4 organisations professionnelles représentatives des CHR, à savoir le GNI, le GNC, l’Umih et le SNRTC, ont adressé ce mercredi 21 juillet une lettre commune à l’attention de la ministre du Travail, Elisabeth Borne, afin de clarifier clairement la question du coût du licenciement de salariés qui ne seraient pas en capacité de présenter un pass sanitaire valide. En effet, le Gouvernement a annoncé que ce pass sanitaire entrerait en vigueur pour les salariés de ces établissements à compter du 30 août prochain, les obligeant à présenter à leurs employeurs un passeport vaccinal au Covid-19 complet, ou à défaut un test PCR négatif datant de moins de 48 heures, ou encore le résultat d’un test PCR positif d’au moins 11 jours et de moins de 6 mois attestant du rétablissement du Covid. « Le nouveau projet de loi relatif à la gestion de la crise sanitaire prévoit d’imposer aux professionnels qu’ils s’assurent que leurs salariés sont en possession d’un pass sanitaire valide. A défaut de présenter un tel justificatif, le texte stipule que ces salariés ne sont pas autorisés à travailler et qu’ils peuvent, si la situation se prolonge plus de 2 mois, faire l’objet d’un licenciement pour un motif que le texte qualifie de « spécifique », débute ainsi ce courrier ; les 4 organisations syndicales jugeant ce texte tout bonnement « inacceptable. « Il n’est pas acceptable que les professionnels de l’hôtellerie- restauration se retrouvent contraints de verser des indemnités de licenciement à l’occasion de telles ruptures. D’autant plus que notre secteur est confronté à une très forte pénurie de main d’œuvre », ont ainsi exprimé les représentants de ces professions.

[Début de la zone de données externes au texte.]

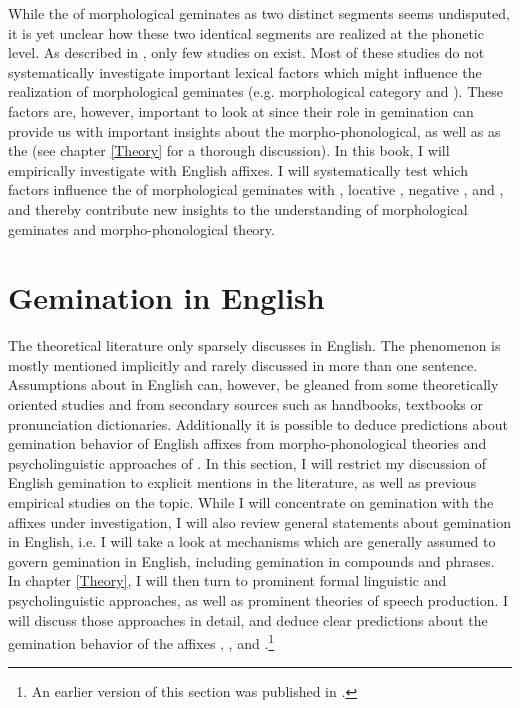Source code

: While the  of  morphological geminates as two distinct segments seems undisputed, it is yet unclear how these two identical segments are realized at the phonetic level. As described in , only few studies on  exist. Most of these studies do not systematically investigate important lexical factors which might influence the realization of  morphological geminates (e.g. morphological category and ). These factors are, however, important to look at since their role in {gemination} can provide us with important insights about the morpho-phonological, as well as as the  (see chapter \ref{Theory} for a thorough discussion). 
In this book, I will empirically investigate  with English affixes. I will systematically test which factors influence the  of  morphological geminates with , locative , negative ,  and , and thereby contribute new insights to the understanding of  morphological geminates and morpho-phonological theory.


\section{Gemination in English} \label{Gemination in English}

The theoretical literature only sparsely discusses  in English. The phenomenon is mostly mentioned implicitly and rarely discussed in more than one sentence.  Assumptions about  in English can, however, be gleaned from some  theoretically oriented studies and from secondary sources such as handbooks, textbooks or pronunciation dictionaries. Additionally it is possible to deduce predictions about gemination behavior of English affixes from morpho-phonological theories and psycholinguistic approaches of . In this section, I will restrict my discussion of English gemination to explicit mentions in the literature, as well as previous empirical studies on the topic. While I will concentrate on gemination with the affixes under investigation, I will also review general statements about gemination in English, i.e. I will take a look at mechanisms which are generally assumed to govern gemination in English, including gemination in compounds and phrases.
In chapter \ref{Theory}, I will then turn to prominent formal linguistic and psycholinguistic approaches, as well as prominent theories of speech production. I will discuss those approaches in detail, and deduce clear predictions about the gemination behavior of the affixes , ,  and .\footnote{An earlier version of this section was published in \cite{BenHedia.2017}.}
\label{assumptions}
 

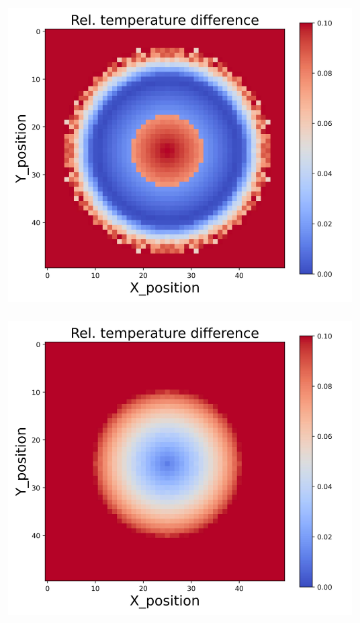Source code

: {\begin{figure}[h]
\begin{minipage}{\textwidth}
\begin{subfigure}{0.27\textwidth}
        \end{subfigure}
    \end{minipage}\\
    \begin{minipage}{\textwidth}
        \centering
        \begin{subfigure}{0.27\textwidth}
            \centering
            \includegraphics[width=\textwidth]{figures/raw_data/25/lin_square/T_bias.jpg}
        \end{subfigure}
        \begin{subfigure}{0.27\textwidth}
            \centering
            \includegraphics[width=\textwidth]{figures/raw_data/26/lin_square/T_bias.jpg}

\end{subfigure}
\end{minipage}
\end{figure}}
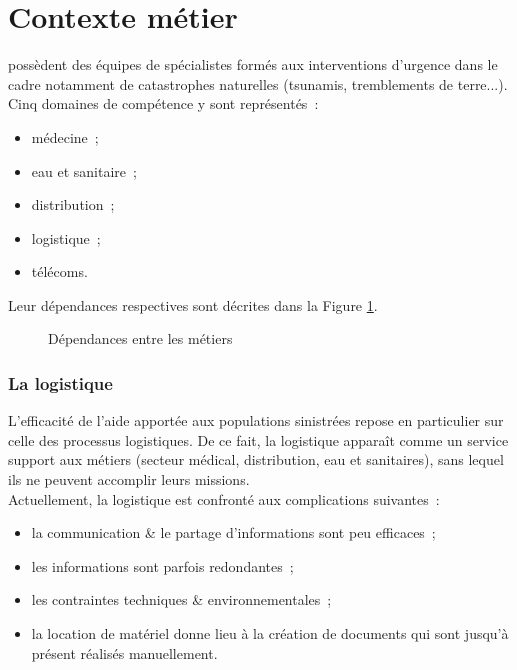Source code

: \section{Contexte métier}
\mo possèdent des équipes de spécialistes formés aux interventions d'urgence dans le cadre notamment de catastrophes naturelles (tsunamis, tremblements de terre...).
Cinq domaines de compétence y sont représentés~:
\begin{itemize}
	\item médecine~;
	\item eau et sanitaire~;
	\item distribution~;
	\item logistique~;
	\item télécoms.
\end{itemize}
Leur dépendances respectives sont décrites dans la Figure \ref{dep}.
\begin{figure}[htbp]
	\centering
	\caption{Dépendances entre les métiers}
	\label{dep}
\end{figure}

\subsubsection{La logistique}
L'efficacité de l'aide apportée aux populations sinistrées repose en particulier sur celle des processus logistiques.
De ce fait, la logistique apparaît comme un service support aux métiers (secteur médical, distribution, eau et sanitaires), sans lequel ils ne peuvent accomplir leurs missions.
\\
Actuellement, la logistique est confronté aux complications suivantes~:
\begin{itemize}
	\item la communication \& le partage d'informations sont peu efficaces~;
	\item les informations sont parfois redondantes~;
	\item les contraintes techniques \& environnementales~;
	\item la location de matériel donne lieu à la création de documents qui sont jusqu'à présent réalisés manuellement.
\end{itemize}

Libérer l'entreprise des coûts de licenciements

Les organisations professionnelles ont toutefois tenu à rappeler que les acteurs de l’hôtellerie-restauration ne sont pas opposés au pass sanitaire afin d’éviter la fermeture de leurs établissements. Et ce, alors que le Premier ministre, Jean Castex, leur a aujourd’hui lancé un appel sur les antennes de TF1 : « Aidez-nous à réussir cette phase car nous y arriverons ensemble ». Toutefois, l’acceptation du pass sanitaire de se fera pas « à n’importe quelles conditions » ont ainsi tenu à mesurer le GNC, le GNI, l’Umih et le SNRTC. Il ont ainsi, dans leur courrier, demandé à la ministre du Travail et au Gouvernement « d’assumer jusqu’au bout l’obligation de pass sanitaire des salariés de l’hôtellerie restauration. Pour eux, le licenciement consécutif au fait pour un salarié « de ne plus pouvoir exercer pendant une période de plus de 2 mois » doit être qualifié par un motif qui libère l’entreprise de coûts, « d’autant que ce licenciement ne sera pas à l’initiative de l’employeur ». Rappelons que le projet de loi doit être voté, ces jours-ci, par le Parlement et devra donc clarifier ces points de friction.